Other than noting that the kits at least show a shared lineage because of their similar contents, researchers are unable to establish a high degree of confidence between Rockstar2FA and FlowerStorm. The comparable domain registration trends may indicate that FlowerStorm and Rockstar were coordinating, but it's also plausible that market forces overshadowed the platforms' own motivations.
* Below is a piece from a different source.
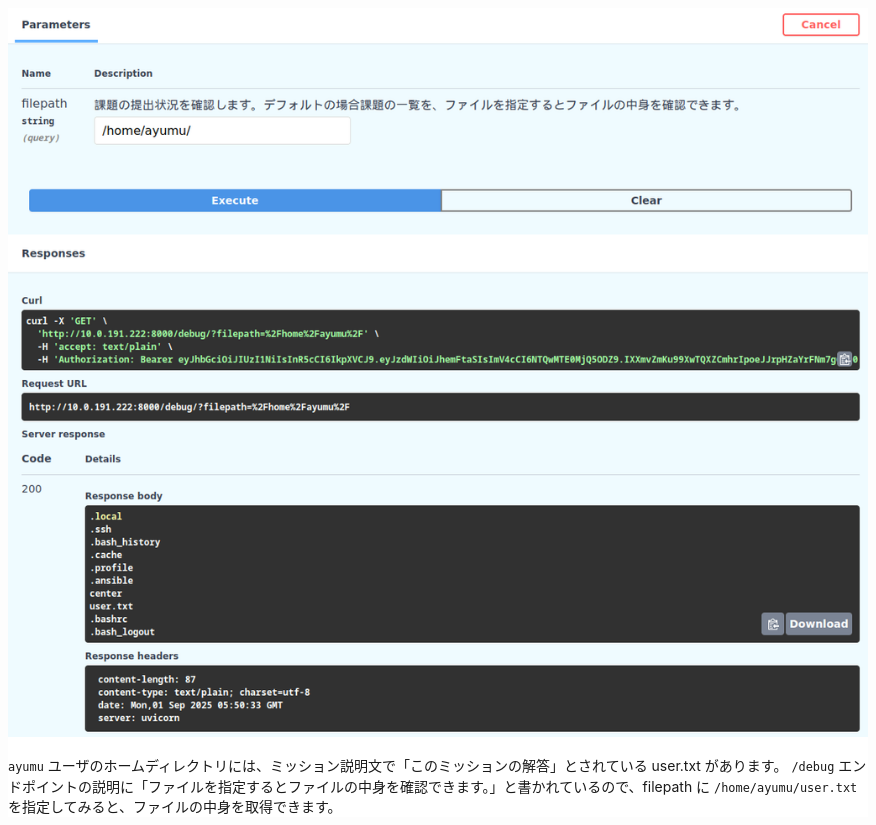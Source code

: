 ![](./images/initial4.png)

`ayumu` ユーザのホームディレクトリには、ミッション説明文で「このミッションの解答」とされている user.txt があります。 `/debug` エンドポイントの説明に「ファイルを指定するとファイルの中身を確認できます。」と書かれているので、filepath に `/home/ayumu/user.txt` を指定してみると、ファイルの中身を取得できます。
For individuals and companies, FlowerStorm is just another tool that facilitates harmful phishing attacks that have the potential to escalate into full-scale cyberattacks, regardless of the reason for its unexpected rise. According to the telemetry, around 84% of FlowerStorm's target users and 63% of the firms it targets are headquartered in the US. Services (33%), manufacturing (21%), retail (12%), and financial services (8%), are the industries most targeted. Use email filtering software, multi-factor authentication (MFA) with AITM-resistant FIDO2 tokens, and DNS filtering to prevent access to dubious domains like .ru, .moscow, and .dev to defend against phishing attempts.

Impact

• Credential Theft
• Unauthorized Access
• Identity Theft

Indicators of Compromise

Domain Name

• 1022627789.businesslawyeroutlook.com
• 1064557304.brandlawdocs.com
• 1066591224.invoicingconstructionlaw.com
• 1109388872.appinvoices.com
• 1261808697x.constructionfederal.com
• 1270872185.lawfinancelabel.com
• 1585794595.courtdocumentsupport.com
• 1883931553.database-server.com
• 1901534293.federaldocapp.com
• 5334635671.microsoftlawgroup.com
• 1430988701.uscourtbusinesslaw.com
• 1569742347.federalpayrollsolutions.com

IP

Remediation

• Block all threat indicators at your respective controls.
• Search for indicators of compromise (IOCs) in your environment utilizing your respective security controls.
• Enable antivirus and anti-malware software and update signature definitions promptly. Using multi-layered protection is necessary to secure vulnerable assets.
• Patch and upgrade any platforms and software timely and make it into a standard security policy.
• Employ network intrusion detection and prevention systems to monitor and block malicious network activities.
• Implement network segmentation to limit lateral movement for attackers within the network.
• Never trust or open links and attachments received from unknown sources/senders.
• Implement advanced email filtering to detect and block phishing emails.
• Employ updated and robust endpoint protection solutions to detect and block malware.
• Develop and test an incident response plan to ensure a swift and effective response to security incidents.
• Enhance logging and monitoring capabilities to detect anomalous activities and unauthorized access.
• Conduct regular security audits and penetration testing to identify and address potential vulnerabilities.
• Regularly back up critical data and ensure that backup and recovery procedures are in place.